Meet Madison Ristovski.

Perhaps you already know her. Maybe you know her as the top-rated basketball player in the state of Michigan for the class of 2012, or maybe you know her as the most recent Michigan Miss Basketball Award winner. Or maybe you’re way ahead of the game and you know she is a freshman guard competing for Michigan’s starting point guard position.

Now it’s time to know her as a Wolverine.

Ristovski may only be a week into practice, but she hasn’t let her inexperience hold her back.

“College basketball is not at all like high school,” Ristovski said. “The game’s faster, the players are stronger, everyone’s IQs (are) higher, so transitioning took a little while, but I think I’m finally getting used to what the game is like now.”

Ristovski’s transition might seem like it lasted only a week because of her rave reviews, but her success is a product of her commitment and hard work. She dedicated her summer to speeding up the learning curve, so that she could hit the ground running in the fall. No stranger to hard work, Ristovski spent her summer vacation giving the game everything she had before the start of classes.

“Being here all summer definitely helped out because I was able to see more game experience with an open gym,” Ristovski said. “I want to do everything I can and work as hard as I can to help my team out (because) it’s not about me, it’s about the team.”

But game experience wasn’t the only thing the freshman guard spent her summer working on. Conditioning became the central point of Ristovski’s offseason program, and it’s already clear that the extra time she put in at the gym has paid off.

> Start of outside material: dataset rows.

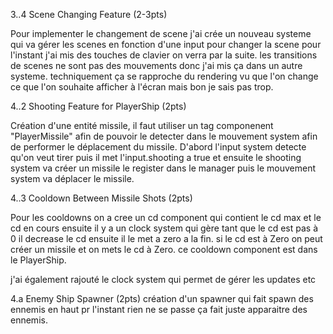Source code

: 3..4 Scene Changing Feature (2-3pts)

Pour implementer le changement de scene j'ai crée un nouveau systeme qui va gérer les scenes
en fonction d'une input pour changer la scene pour l'instant j'ai mis des touches de clavier
on verra par la suite. les transitions de scenes ne sont pas des mouvements donc j'ai mis ça
dans un autre systeme. techniquement ça se rapproche du rendering vu que l'on change ce que 
l'on souhaite afficher à l'écran mais bon je sais pas trop.

4..2 Shooting Feature for PlayerShip (2pts)

Création d'une entité missile, il faut utiliser un tag componenent "PlayerMissile" afin de 
pouvoir le detecter dans le mouvement system afin de performer le déplacement du missile.
D'abord l'input system detecte qu'on veut tirer puis il met l'input.shooting a true et 
ensuite le shooting system va créer un missile le register dans le manager puis le mouvement
system va déplacer le missile.


4..3 Cooldown Between Missile Shots (2pts)

Pour les cooldowns on a cree un cd component qui contient le cd max et le cd en cours
ensuite il y a un clock system qui gère tant que le cd est pas à 0 il decrease le cd
ensuite il le met a zero a la fin. si le cd est à Zero on peut créer un missile et on mets le
cd à Zero. ce cooldown component est dans le PlayerShip.

j'ai également rajouté le clock system qui permet de gérer les updates etc

4.a Enemy Ship Spawner (2pts)
 création d'un spawner qui fait spawn des ennemis en haut pr l'instant rien ne se passe ça fait
 juste apparaitre des ennemis.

“Conditioning is a major, major adjustment for the freshman, but she has been one of the first, if not the first, in sprints,” said first-year Michigan coach Kim Barnes Arico. “Physically she is a lot stronger than I thought she would be, and she has been one of the most impressive players we’ve had in practice.”

Added Ristovski: “I think that if you play college basketball you’re going to have to be in the best shape that you can possibly be in. Coming in I knew that (conditioning) was my weakest link (and) that I had to keep working on (it).”

Ristovski, however, had no idea what Barnes Arico had in mind. With a new coach and system in place, the pace of practice was unlike anything any of the players had ever been a part of.

“After our first day of practice we ran a lot,” Ristovski said. “And after practice was over I called my dad and I said, ‘Dad, that’s why they call that college basketball.’ ”

But Ristovski didn’t let the pace overwhelm her or let her success during the first week make her complacent. Unlike many other past Miss Basketball winners, Ristovski isn’t done developing her game.

“Winning Miss Basketball was pretty important to me, but at the same time I wasn’t going to let that title define what kind of player I am,” she said.

In fact, she has consistently worked on getting better. Over the last week it hasn’t just been her play and work ethic that’s stood out, but also her leadership presence on the court.

Senior guard Jenny Ryan — one of the team’s leaders — has found many similarities in Ristovski’s personality and approach to the game.

“I see a lot of myself in Madison,” Ryan said. “She’s very intense and driven and I think she’s really come into the system and done phenomenally well for the first few practices we’ve had. The sky’s the limit for Madison. She’s taken on a vocal role as a point guard and I see a lot of myself in her.”

The future of Michigan women’s basketball hopes that Madison Ristovski’s ceiling is as high as Ryan thinks it can be. So far, so good.